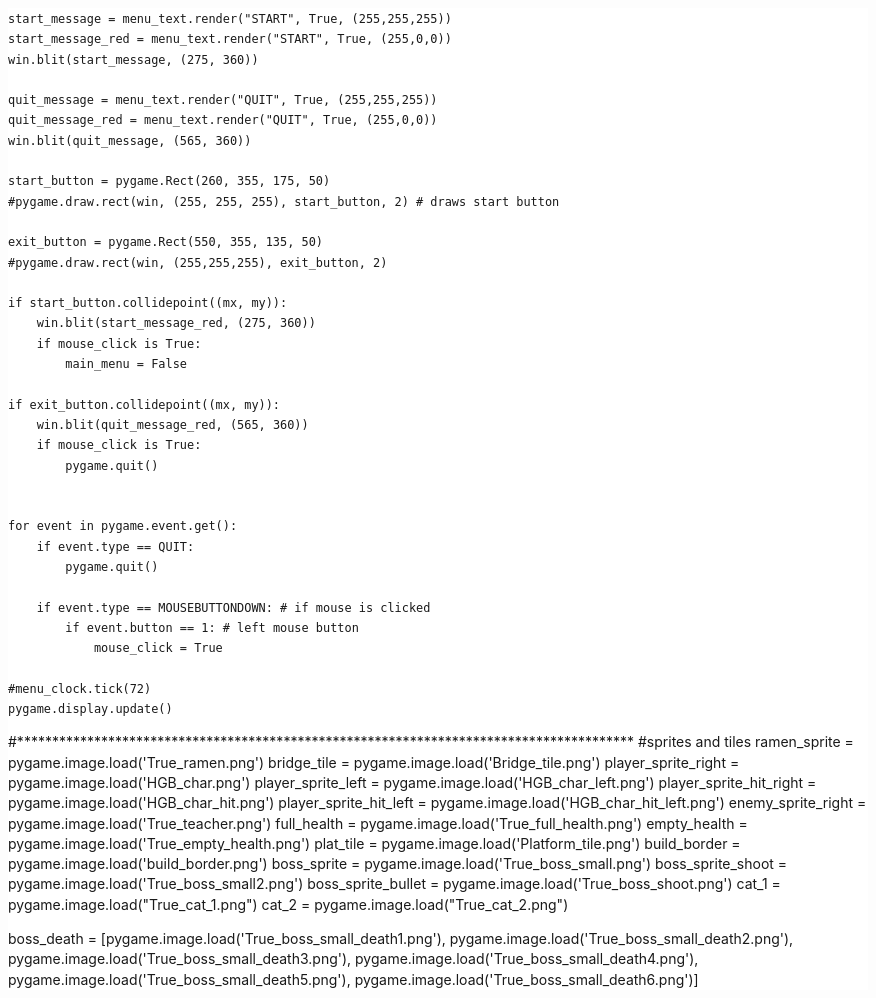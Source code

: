    start_message = menu_text.render("START", True, (255,255,255))
    start_message_red = menu_text.render("START", True, (255,0,0))
    win.blit(start_message, (275, 360))

    quit_message = menu_text.render("QUIT", True, (255,255,255))
    quit_message_red = menu_text.render("QUIT", True, (255,0,0))
    win.blit(quit_message, (565, 360))
    
    start_button = pygame.Rect(260, 355, 175, 50)
    #pygame.draw.rect(win, (255, 255, 255), start_button, 2) # draws start button
    
    exit_button = pygame.Rect(550, 355, 135, 50)
    #pygame.draw.rect(win, (255,255,255), exit_button, 2)

    if start_button.collidepoint((mx, my)):
        win.blit(start_message_red, (275, 360))
        if mouse_click is True:
            main_menu = False

    if exit_button.collidepoint((mx, my)):
        win.blit(quit_message_red, (565, 360))
        if mouse_click is True:
            pygame.quit()


    for event in pygame.event.get():
        if event.type == QUIT:
            pygame.quit()

        if event.type == MOUSEBUTTONDOWN: # if mouse is clicked
            if event.button == 1: # left mouse button
                mouse_click = True

    #menu_clock.tick(72)
    pygame.display.update()
#****************************************************************************************
#sprites and tiles
ramen_sprite = pygame.image.load('True_ramen.png')
bridge_tile = pygame.image.load('Bridge_tile.png')
player_sprite_right = pygame.image.load('HGB_char.png')
player_sprite_left = pygame.image.load('HGB_char_left.png')
player_sprite_hit_right = pygame.image.load('HGB_char_hit.png')
player_sprite_hit_left = pygame.image.load('HGB_char_hit_left.png')
enemy_sprite_right = pygame.image.load('True_teacher.png')
full_health = pygame.image.load('True_full_health.png')
empty_health = pygame.image.load('True_empty_health.png')
plat_tile = pygame.image.load('Platform_tile.png')
build_border = pygame.image.load('build_border.png')
boss_sprite = pygame.image.load('True_boss_small.png')
boss_sprite_shoot = pygame.image.load('True_boss_small2.png')
boss_sprite_bullet = pygame.image.load('True_boss_shoot.png')
cat_1 = pygame.image.load("True_cat_1.png")
cat_2 = pygame.image.load("True_cat_2.png")

boss_death = [pygame.image.load('True_boss_small_death1.png'), pygame.image.load('True_boss_small_death2.png'), pygame.image.load('True_boss_small_death3.png'), pygame.image.load('True_boss_small_death4.png'), pygame.image.load('True_boss_small_death5.png'), pygame.image.load('True_boss_small_death6.png')]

++++

*Task details*:
When "blit" shows up in a line of the material, report that line.

*Response*:
    win.blit(start_message, (275, 360))
    win.blit(quit_message, (565, 360))
        win.blit(start_message_red, (275, 360))
        win.blit(quit_message_red, (565, 360))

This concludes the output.